Out of the night that covers me,
Black as the pit from pole to pole,
I thank whatever gods may be
For my unconquerable soul.
In the fell clutch of circumstance
I have not winced nor cried aloud.
Under the bludgeonings of chance
My head is bloody, but unbowed.
Beyond this place of wrath and tears
Looms but the Horror of the shade,
And yet the menace of the years
Finds and shall find me unafraid.
It matters not how strait the gate,
How charged with punishments the scroll,
I am the master of my fate,
I am the captain of my soul.
– William Henley (1849-1903)
Sung by Susan Diamond
Commentary: Written in 1875 by the Victorian poet William Henley, “Invictus” has remained a classic evocation of the defiant power of the human spirit in the face of adversity. It was inspired by Henley’s own life.
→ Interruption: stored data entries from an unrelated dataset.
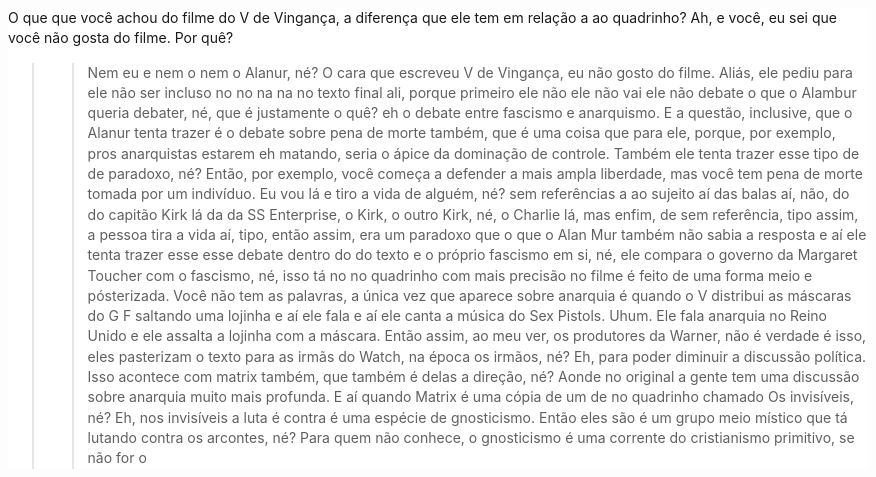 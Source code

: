O que que você achou do filme do V de
Vingança, a diferença que ele tem em
relação a ao quadrinho?
Ah, e você, eu sei que você não gosta do
filme. Por quê?
>> Nem eu e nem o nem o Alanur, né?
O cara que escreveu V de Vingança, eu
não gosto do filme. Aliás, ele pediu
para ele não ser incluso no no na na no
texto final ali, porque primeiro ele não
ele não vai ele não debate o que o
Alambur queria debater, né, que é
justamente o quê? eh o debate entre
fascismo e anarquismo. E a questão,
inclusive, que o Alanur tenta trazer é o
debate sobre pena de morte também, que é
uma coisa que para ele, porque, por
exemplo, pros anarquistas estarem eh
matando, seria o ápice da dominação de
controle. Também ele tenta trazer esse
tipo de de paradoxo, né? Então, por
exemplo, você começa a defender a mais
ampla liberdade, mas você tem pena de
morte tomada por um indivíduo. Eu vou lá
e tiro a vida de alguém, né? sem
referências a ao sujeito aí das balas
aí, não, do do capitão Kirk lá da da SS
Enterprise, o Kirk, o outro Kirk, né, o
Charlie lá, mas enfim, de sem
referência, tipo assim, a pessoa tira a
vida aí, tipo, então assim, era um
paradoxo que o que o Alan Mur também não
sabia a resposta e aí ele tenta trazer
esse esse debate dentro do do texto e o
próprio fascismo em si, né, ele compara
o governo da Margaret Toucher com o
fascismo, né, isso tá no no quadrinho
com mais precisão no filme é feito de
uma forma meio e pósterizada. Você não
tem as palavras, a única vez que aparece
sobre anarquia é quando o V distribui as
máscaras do G F
saltando uma lojinha e aí ele fala e aí
ele canta a música do Sex Pistols.
>> Uhum.
>> Ele fala anarquia no Reino Unido e ele
assalta a lojinha com a máscara. Então
assim, ao meu ver, os produtores da
Warner, não é verdade é isso, eles
pasterizam o texto para as irmãs do
Watch, na época os irmãos, né? Eh, para
poder diminuir a discussão política.
Isso acontece com matrix também, que
também é delas a direção, né? Aonde no
original a gente tem uma discussão sobre
anarquia muito mais profunda. E aí
quando Matrix é uma cópia de um de no
quadrinho chamado Os invisíveis, né? Eh,
nos invisíveis a luta é contra é uma
espécie de gnosticismo. Então eles são é
um grupo meio místico que tá lutando
contra os arcontes, né? Para quem não
conhece, o gnosticismo é uma corrente do
cristianismo primitivo, se não for o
When sixteen, he lost a leg because of complications from tuberculosis. In his twenties, with the loss of the other seemingly inevitable, he made the courageous decision to receive treatment in Edinburgh from the pioneering surgeon Joseph Lister, who was able to save it after multiple surgical interventions. It was while recovering from this that Henley wrote “Invictus.” Dr. Diamond’s setting captures the the defiant mood of Henley’s poem perfectly.